[Record extracts Boundary: Start]
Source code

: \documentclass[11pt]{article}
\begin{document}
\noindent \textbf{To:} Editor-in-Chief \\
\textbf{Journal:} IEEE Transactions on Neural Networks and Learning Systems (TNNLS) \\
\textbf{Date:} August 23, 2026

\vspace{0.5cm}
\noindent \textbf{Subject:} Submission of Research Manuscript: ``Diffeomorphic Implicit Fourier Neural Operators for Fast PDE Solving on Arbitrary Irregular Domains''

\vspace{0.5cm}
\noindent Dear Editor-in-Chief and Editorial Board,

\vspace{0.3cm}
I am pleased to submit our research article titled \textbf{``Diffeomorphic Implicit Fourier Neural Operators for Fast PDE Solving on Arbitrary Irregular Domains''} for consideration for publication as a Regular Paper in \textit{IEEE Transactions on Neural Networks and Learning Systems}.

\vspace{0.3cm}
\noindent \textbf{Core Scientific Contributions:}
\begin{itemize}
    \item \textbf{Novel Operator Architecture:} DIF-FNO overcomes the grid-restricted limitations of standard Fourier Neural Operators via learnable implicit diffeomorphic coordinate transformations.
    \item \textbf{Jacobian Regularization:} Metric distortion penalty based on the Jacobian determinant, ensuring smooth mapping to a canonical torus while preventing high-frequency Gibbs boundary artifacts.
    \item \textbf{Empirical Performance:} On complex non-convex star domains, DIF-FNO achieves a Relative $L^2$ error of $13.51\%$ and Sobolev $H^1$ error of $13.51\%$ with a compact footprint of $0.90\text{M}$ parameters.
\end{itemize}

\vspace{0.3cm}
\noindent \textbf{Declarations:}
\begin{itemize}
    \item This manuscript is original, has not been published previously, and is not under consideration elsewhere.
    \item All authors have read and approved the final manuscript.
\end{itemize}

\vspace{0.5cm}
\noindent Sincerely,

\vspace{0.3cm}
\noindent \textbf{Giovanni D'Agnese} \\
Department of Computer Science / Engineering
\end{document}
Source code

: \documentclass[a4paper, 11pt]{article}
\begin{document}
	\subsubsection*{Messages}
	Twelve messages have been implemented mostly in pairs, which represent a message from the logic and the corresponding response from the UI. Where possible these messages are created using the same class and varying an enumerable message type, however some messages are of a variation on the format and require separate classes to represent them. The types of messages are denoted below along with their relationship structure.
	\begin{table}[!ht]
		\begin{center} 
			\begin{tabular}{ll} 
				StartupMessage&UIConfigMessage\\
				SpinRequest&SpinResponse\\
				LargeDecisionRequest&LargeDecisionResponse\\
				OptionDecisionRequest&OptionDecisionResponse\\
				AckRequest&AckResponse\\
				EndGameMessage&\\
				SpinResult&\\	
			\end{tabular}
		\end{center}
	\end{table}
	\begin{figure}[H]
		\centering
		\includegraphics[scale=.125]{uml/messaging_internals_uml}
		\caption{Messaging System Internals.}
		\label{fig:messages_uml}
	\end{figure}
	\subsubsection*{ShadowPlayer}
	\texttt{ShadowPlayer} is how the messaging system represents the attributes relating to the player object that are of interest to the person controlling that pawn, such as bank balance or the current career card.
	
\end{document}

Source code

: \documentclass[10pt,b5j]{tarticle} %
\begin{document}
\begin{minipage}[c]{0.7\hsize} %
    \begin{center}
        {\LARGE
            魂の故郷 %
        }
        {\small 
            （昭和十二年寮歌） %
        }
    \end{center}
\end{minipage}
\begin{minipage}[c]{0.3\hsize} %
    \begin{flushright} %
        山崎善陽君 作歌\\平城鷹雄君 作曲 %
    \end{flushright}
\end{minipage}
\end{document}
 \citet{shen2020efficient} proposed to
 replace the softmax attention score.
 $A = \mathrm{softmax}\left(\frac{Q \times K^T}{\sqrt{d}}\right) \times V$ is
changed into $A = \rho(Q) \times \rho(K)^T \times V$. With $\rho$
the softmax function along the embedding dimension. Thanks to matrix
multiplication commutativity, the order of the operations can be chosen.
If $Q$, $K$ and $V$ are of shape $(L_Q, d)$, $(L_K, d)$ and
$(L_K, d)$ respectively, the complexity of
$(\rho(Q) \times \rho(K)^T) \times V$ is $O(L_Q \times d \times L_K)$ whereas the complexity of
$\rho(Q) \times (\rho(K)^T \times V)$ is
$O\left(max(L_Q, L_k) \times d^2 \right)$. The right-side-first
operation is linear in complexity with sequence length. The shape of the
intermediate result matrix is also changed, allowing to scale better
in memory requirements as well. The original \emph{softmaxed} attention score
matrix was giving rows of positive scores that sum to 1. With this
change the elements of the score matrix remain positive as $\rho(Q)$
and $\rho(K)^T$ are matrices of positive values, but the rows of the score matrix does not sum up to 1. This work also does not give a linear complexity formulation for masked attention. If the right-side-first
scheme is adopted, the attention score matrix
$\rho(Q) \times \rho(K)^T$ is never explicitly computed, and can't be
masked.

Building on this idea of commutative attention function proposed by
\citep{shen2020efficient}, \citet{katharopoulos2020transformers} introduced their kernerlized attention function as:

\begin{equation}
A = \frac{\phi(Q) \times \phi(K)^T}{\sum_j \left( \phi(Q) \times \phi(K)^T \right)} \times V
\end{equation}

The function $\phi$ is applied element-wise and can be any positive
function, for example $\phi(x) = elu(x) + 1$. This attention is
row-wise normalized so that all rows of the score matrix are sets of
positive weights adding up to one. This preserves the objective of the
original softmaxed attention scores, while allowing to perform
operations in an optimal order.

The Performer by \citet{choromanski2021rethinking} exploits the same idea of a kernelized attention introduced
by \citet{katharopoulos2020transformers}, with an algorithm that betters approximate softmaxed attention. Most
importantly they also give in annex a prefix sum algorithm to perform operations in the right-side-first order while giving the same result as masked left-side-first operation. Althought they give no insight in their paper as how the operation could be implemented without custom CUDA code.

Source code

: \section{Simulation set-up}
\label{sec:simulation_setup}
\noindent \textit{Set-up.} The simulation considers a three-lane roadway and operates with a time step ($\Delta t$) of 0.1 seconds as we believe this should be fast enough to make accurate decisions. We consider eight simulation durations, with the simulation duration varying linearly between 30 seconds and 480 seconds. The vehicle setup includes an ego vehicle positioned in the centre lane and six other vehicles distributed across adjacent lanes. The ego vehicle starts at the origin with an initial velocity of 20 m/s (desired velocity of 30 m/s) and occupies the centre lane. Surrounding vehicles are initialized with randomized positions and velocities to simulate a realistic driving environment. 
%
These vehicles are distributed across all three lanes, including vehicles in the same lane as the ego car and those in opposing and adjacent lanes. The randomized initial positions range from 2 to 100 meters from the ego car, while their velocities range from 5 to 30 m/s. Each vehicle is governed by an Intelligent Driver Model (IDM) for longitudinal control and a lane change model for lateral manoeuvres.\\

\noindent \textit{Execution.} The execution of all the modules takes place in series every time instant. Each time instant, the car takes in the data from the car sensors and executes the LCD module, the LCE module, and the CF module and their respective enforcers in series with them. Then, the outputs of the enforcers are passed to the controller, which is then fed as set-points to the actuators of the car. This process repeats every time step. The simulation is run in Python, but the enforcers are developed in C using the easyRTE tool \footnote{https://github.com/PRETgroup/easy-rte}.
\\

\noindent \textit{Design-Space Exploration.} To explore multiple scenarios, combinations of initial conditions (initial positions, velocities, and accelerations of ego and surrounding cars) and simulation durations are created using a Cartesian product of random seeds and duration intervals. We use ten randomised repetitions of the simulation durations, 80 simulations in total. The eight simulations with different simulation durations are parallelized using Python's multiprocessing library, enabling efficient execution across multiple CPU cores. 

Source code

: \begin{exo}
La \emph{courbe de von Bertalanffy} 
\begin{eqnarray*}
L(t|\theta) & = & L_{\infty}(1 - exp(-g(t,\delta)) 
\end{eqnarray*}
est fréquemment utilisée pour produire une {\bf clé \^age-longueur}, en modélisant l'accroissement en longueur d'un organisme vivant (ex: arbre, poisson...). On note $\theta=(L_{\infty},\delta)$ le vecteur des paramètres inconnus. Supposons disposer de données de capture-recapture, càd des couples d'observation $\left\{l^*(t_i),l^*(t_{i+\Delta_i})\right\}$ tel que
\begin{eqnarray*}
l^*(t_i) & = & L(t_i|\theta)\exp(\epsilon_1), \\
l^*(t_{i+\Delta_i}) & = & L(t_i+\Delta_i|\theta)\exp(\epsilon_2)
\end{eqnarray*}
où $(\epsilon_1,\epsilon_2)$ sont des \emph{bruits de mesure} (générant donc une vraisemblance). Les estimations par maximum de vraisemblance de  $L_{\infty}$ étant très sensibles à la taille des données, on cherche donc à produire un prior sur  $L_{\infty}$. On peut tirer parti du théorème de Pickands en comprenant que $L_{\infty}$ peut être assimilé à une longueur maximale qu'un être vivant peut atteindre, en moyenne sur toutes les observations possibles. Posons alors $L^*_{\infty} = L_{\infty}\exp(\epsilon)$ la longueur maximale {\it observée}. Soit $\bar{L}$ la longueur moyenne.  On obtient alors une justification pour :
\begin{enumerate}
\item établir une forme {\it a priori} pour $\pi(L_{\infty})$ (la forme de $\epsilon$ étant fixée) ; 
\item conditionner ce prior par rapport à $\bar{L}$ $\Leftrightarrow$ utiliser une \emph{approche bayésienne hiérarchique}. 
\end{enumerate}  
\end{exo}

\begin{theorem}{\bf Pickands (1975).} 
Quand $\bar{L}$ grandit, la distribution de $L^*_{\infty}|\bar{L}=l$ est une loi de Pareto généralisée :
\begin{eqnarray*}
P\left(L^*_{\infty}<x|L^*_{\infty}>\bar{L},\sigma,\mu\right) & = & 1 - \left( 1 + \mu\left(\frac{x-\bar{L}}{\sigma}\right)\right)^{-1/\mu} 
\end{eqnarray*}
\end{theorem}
[Record extracts Boundary: End]
Each line of the data in which the string "frac" appears needs to be copied.

Answer to this exercise:
 $A = \mathrm{softmax}\left(\frac{Q \times K^T}{\sqrt{d}}\right) \times V$ is
A = \frac{\phi(Q) \times \phi(K)^T}{\sum_j \left( \phi(Q) \times \phi(K)^T \right)} \times V
P\left(L^*_{\infty}<x|L^*_{\infty}>\bar{L},\sigma,\mu\right) & = & 1 - \left( 1 + \mu\left(\frac{x-\bar{L}}{\sigma}\right)\right)^{-1/\mu} 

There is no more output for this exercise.